The UK economy is set to face a challenging end to 2023, as recent indicators have prompted the Bank of England (BoE) to halt its rapid monetary tightening, signaling a potential recession and rise in unemployment. The focus of the policy debate has shifted from fighting inflation to addressing the risks impacting the economy.
Last week, a survey of purchasing managers indicated a contraction in the economy and a potential increase in unemployment. S&P Global’s purchasing managers’ index slipped further into contraction territory in September, with the research firm warning of companies shedding employees at the fastest pace since the pandemic and the 2008 global financial crisis.
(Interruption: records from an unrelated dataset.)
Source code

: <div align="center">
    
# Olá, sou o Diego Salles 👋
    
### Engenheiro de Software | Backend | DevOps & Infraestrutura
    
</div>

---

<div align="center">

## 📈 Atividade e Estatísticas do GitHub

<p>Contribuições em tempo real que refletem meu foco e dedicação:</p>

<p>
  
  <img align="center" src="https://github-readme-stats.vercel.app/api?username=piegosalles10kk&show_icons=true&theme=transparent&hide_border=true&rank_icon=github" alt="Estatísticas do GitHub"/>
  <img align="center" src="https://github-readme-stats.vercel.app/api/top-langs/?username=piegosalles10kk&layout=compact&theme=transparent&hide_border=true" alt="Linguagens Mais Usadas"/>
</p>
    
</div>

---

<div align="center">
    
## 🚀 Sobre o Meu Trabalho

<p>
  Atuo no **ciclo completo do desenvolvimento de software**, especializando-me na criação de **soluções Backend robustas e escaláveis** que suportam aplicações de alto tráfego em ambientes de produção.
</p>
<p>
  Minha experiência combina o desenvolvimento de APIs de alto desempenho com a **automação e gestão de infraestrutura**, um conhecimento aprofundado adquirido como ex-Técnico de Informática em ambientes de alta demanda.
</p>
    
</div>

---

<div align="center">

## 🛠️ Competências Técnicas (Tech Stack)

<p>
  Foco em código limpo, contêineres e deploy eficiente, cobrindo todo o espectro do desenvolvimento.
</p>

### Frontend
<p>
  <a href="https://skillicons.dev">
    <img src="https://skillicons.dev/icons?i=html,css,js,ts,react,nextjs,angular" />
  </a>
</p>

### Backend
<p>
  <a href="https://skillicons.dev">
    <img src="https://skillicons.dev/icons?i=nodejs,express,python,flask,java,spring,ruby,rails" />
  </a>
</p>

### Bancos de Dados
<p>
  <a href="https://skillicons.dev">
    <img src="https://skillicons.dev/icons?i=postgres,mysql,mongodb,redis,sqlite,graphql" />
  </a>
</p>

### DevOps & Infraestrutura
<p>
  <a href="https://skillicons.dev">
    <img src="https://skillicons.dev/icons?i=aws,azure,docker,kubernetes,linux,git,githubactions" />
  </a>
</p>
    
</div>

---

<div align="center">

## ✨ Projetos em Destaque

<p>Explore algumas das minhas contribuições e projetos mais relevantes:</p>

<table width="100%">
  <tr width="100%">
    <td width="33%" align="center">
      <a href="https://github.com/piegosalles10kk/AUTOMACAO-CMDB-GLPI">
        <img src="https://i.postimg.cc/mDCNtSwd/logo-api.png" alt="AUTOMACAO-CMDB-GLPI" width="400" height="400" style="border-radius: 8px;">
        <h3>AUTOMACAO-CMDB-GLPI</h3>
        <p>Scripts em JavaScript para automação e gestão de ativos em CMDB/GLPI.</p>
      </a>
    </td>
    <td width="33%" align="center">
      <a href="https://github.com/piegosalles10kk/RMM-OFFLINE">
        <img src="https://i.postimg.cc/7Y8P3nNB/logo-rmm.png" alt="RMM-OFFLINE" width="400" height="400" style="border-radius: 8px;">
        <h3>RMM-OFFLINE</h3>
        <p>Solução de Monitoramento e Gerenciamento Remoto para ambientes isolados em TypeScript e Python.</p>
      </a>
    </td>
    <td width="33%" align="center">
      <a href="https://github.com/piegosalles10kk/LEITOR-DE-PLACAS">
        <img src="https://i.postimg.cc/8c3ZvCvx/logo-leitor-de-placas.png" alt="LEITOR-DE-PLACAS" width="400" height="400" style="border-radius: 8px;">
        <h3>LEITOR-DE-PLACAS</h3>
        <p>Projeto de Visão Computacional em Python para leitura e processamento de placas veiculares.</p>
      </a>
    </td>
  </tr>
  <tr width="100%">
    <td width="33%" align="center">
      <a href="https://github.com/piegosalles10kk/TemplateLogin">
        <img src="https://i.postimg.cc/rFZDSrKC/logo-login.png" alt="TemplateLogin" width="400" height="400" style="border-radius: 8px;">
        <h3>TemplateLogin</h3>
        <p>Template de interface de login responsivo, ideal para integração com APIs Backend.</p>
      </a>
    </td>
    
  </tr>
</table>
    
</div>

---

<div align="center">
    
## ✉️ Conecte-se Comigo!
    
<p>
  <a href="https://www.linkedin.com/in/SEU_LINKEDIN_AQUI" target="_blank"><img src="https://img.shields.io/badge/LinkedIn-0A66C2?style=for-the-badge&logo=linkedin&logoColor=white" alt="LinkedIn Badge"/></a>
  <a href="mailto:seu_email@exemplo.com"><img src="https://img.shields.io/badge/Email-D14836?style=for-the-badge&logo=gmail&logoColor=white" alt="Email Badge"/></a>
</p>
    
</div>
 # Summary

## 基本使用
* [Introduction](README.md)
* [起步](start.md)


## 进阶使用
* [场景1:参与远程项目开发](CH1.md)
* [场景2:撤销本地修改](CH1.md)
The BoE’s decision to call off another expected rate increase was influenced by this gloomy data. The central bank now predicts that gross domestic product (GDP) will only grow by 0.1% in the third quarter, a significant decrease from the 0.4% growth forecasted just seven weeks ago.
Economists, including Sandra Horsfield from Investec, have expressed concerns that the economy is entering troubled waters and expect a mild recession to follow this winter. However, there has been a recent decrease in inflation, as the Consumer Prices Index fell to 6.7% in August, lower than the BoE’s and economists’ expectations of over 7%. Governor Andrew Bailey anticipates a further significant drop in October’s figures, allowing for cautious optimism.
The BoE’s efforts to combat inflation through 14 consecutive rate rises seem to be yielding some results, as price pressures and the jobs market cool down. Retail sales data for August showed a 0.4% increase, offsetting some of the losses experienced in July due to unfavorable weather conditions. However, if September’s reading does not show a rise of at least 1.4%, retailers will contribute to a net drag on the third-quarter GDP.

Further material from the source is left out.